(Saved data entries)
——————————
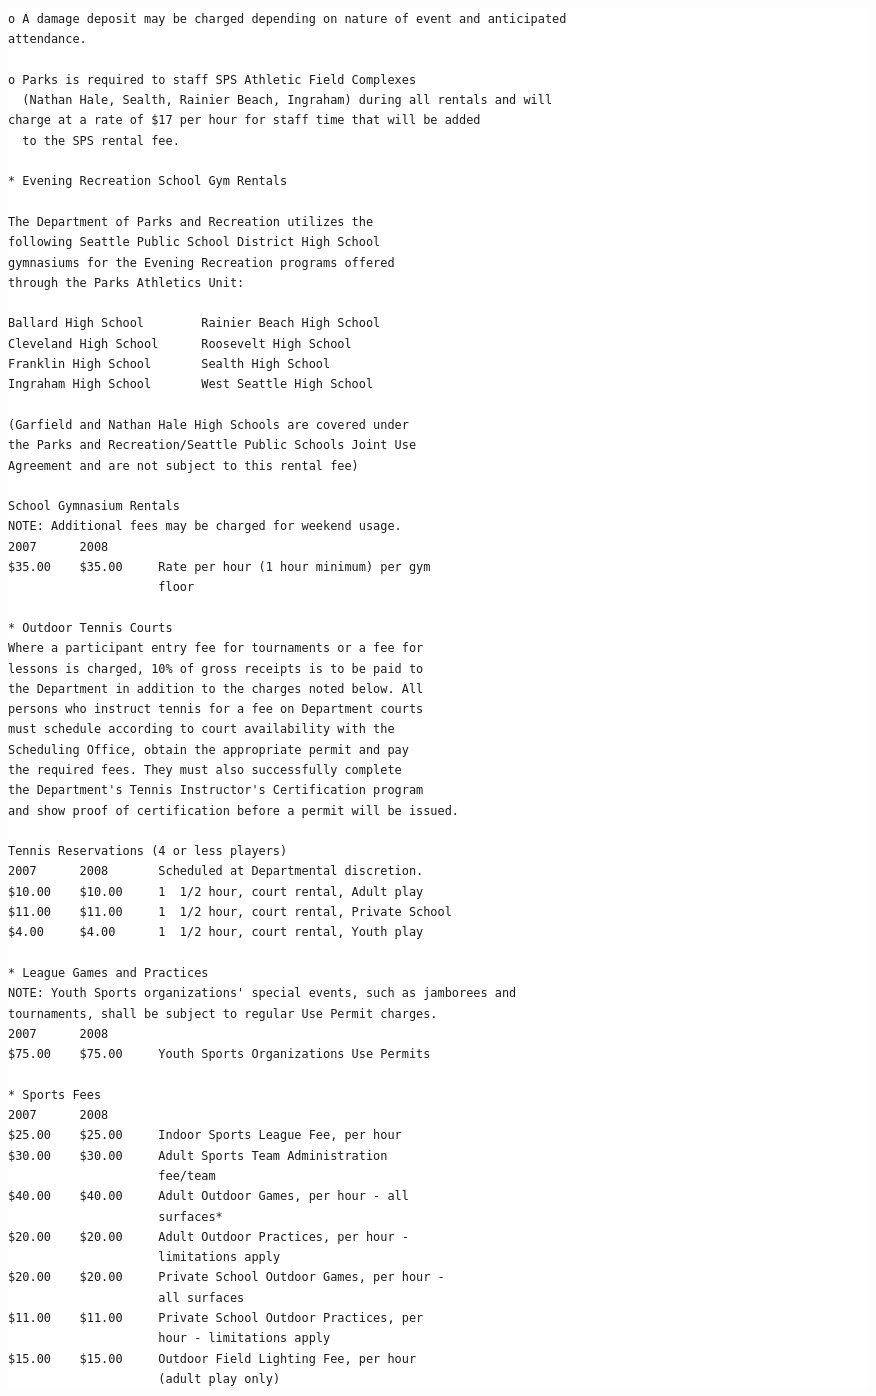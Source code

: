     o A damage deposit may be charged depending on nature of event and anticipated  
    attendance.  
  
    o Parks is required to staff SPS Athletic Field Complexes  
      (Nathan Hale, Sealth, Rainier Beach, Ingraham) during all rentals and will  
    charge at a rate of $17 per hour for staff time that will be added  
      to the SPS rental fee.  
  
    * Evening Recreation School Gym Rentals  
  
    The Department of Parks and Recreation utilizes the  
    following Seattle Public School District High School  
    gymnasiums for the Evening Recreation programs offered  
    through the Parks Athletics Unit:  
  
    Ballard High School        Rainier Beach High School  
    Cleveland High School      Roosevelt High School  
    Franklin High School       Sealth High School  
    Ingraham High School       West Seattle High School  
  
    (Garfield and Nathan Hale High Schools are covered under  
    the Parks and Recreation/Seattle Public Schools Joint Use  
    Agreement and are not subject to this rental fee)  
  
    School Gymnasium Rentals  
    NOTE: Additional fees may be charged for weekend usage.  
    2007      2008  
    $35.00    $35.00     Rate per hour (1 hour minimum) per gym  
                         floor  
  
    * Outdoor Tennis Courts  
    Where a participant entry fee for tournaments or a fee for  
    lessons is charged, 10% of gross receipts is to be paid to  
    the Department in addition to the charges noted below. All  
    persons who instruct tennis for a fee on Department courts  
    must schedule according to court availability with the  
    Scheduling Office, obtain the appropriate permit and pay  
    the required fees. They must also successfully complete  
    the Department's Tennis Instructor's Certification program  
    and show proof of certification before a permit will be issued.  
  
    Tennis Reservations (4 or less players)  
    2007      2008       Scheduled at Departmental discretion.  
    $10.00    $10.00     1  1/2 hour, court rental, Adult play  
    $11.00    $11.00     1  1/2 hour, court rental, Private School  
    $4.00     $4.00      1  1/2 hour, court rental, Youth play  
  
    * League Games and Practices  
    NOTE: Youth Sports organizations' special events, such as jamborees and  
    tournaments, shall be subject to regular Use Permit charges.  
    2007      2008  
    $75.00    $75.00     Youth Sports Organizations Use Permits  
  
    * Sports Fees  
    2007      2008  
    $25.00    $25.00     Indoor Sports League Fee, per hour  
    $30.00    $30.00     Adult Sports Team Administration  
                         fee/team  
    $40.00    $40.00     Adult Outdoor Games, per hour - all  
                         surfaces*  
    $20.00    $20.00     Adult Outdoor Practices, per hour -  
                         limitations apply  
    $20.00    $20.00     Private School Outdoor Games, per hour -  
                         all surfaces  
    $11.00    $11.00     Private School Outdoor Practices, per  
                         hour - limitations apply  
    $15.00    $15.00     Outdoor Field Lighting Fee, per hour  
                         (adult play only)  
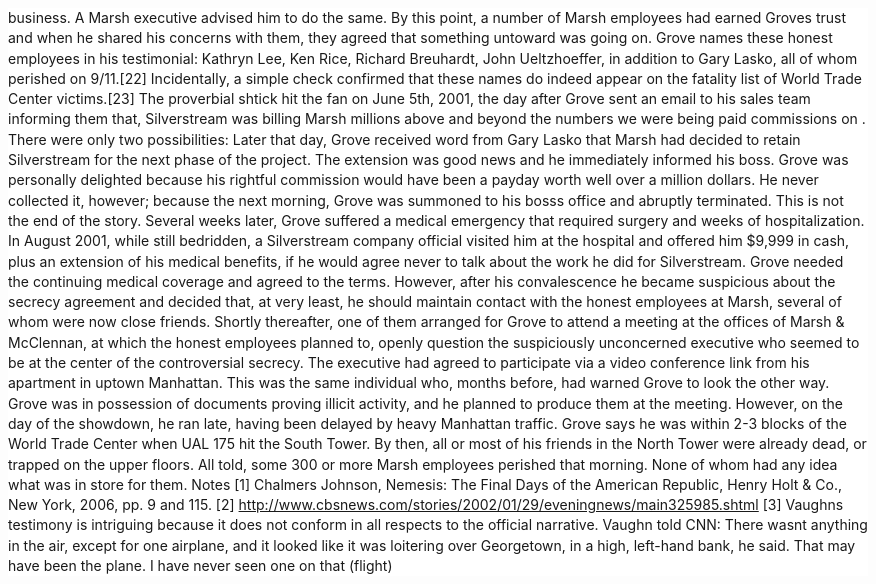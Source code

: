 business.
A Marsh executive advised him to do the same. By this point, a
number of Marsh employees had earned Groves trust and when he shared his
concerns with them, they agreed that something untoward was going on.
Grove names these honest employees in his
testimonial: Kathryn Lee, Ken Rice, Richard Breuhardt, John Ueltzhoeffer, in
addition to Gary Lasko, all of whom perished on 9/11.[22]
Incidentally, a simple check confirmed that
these names do indeed appear on the fatality list of World Trade Center
victims.[23]
The proverbial shtick hit the fan on June 5th, 2001, the day after Grove
sent an email to his sales team informing them that,
Silverstream was billing Marsh millions
above and beyond the numbers we were being paid commissions on
.
There were only two possibilities:
Later that day, Grove received word from Gary
Lasko that Marsh had decided to retain Silverstream for the next phase of
the project.
The extension was good news and he immediately informed his
boss. Grove was personally delighted because his rightful commission would
have been a payday worth well over a million dollars.
He never collected it, however; because the next
morning, Grove was summoned to his bosss office and abruptly terminated.
This is not the end of the story. Several weeks later, Grove suffered a
medical emergency that required surgery and weeks of hospitalization. In
August 2001, while still bedridden, a Silverstream company official visited
him at the hospital and offered him $9,999 in cash, plus an extension of his
medical benefits, if he would agree never to talk about the work he did for
Silverstream.
Grove needed the continuing medical coverage and
agreed to the terms. However, after his convalescence he became suspicious
about the secrecy agreement and decided that, at very least, he should
maintain contact with the honest employees at Marsh, several of whom were
now close friends.
Shortly thereafter, one of them arranged for
Grove to attend a meeting at the offices of Marsh & McClennan, at which the
honest employees planned to,
openly question the suspiciously
unconcerned executive who seemed to be at the center of the
controversial secrecy.
The executive had agreed to participate via a
video conference link from his apartment in uptown Manhattan.
This was the same individual who, months before,
had warned Grove to look the other way. Grove was in possession of documents
proving illicit activity, and he planned to produce them at the meeting.
However, on the day of the showdown, he ran late, having been delayed by
heavy Manhattan traffic.
Grove says he was within 2-3 blocks of the World
Trade Center when UAL 175 hit the South Tower. By then, all or most of his
friends in the North Tower were already dead, or trapped on the upper
floors.
All told, some 300 or more Marsh employees
perished that morning. None of whom had any idea what was in store for them.
Notes
[1] Chalmers Johnson, Nemesis: The Final
Days of the American Republic, Henry Holt & Co., New York, 2006, pp. 9
and 115.
[2] http://www.cbsnews.com/stories/2002/01/29/eveningnews/main325985.shtml
[3] Vaughns testimony is intriguing because it does not conform in all
respects to the official narrative. Vaughn told CNN: There wasnt
anything in the air, except for one airplane, and it looked like it was
loitering over Georgetown, in a high, left-hand bank, he said. That
may have been the plane. I have never seen one on that (flight)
——————————
- _The task_
Every line that holds the word "next" should be copied from the records.

- _Reply_
Lasko that Marsh had decided to retain Silverstream for the next phase of
He never collected it, however; because the next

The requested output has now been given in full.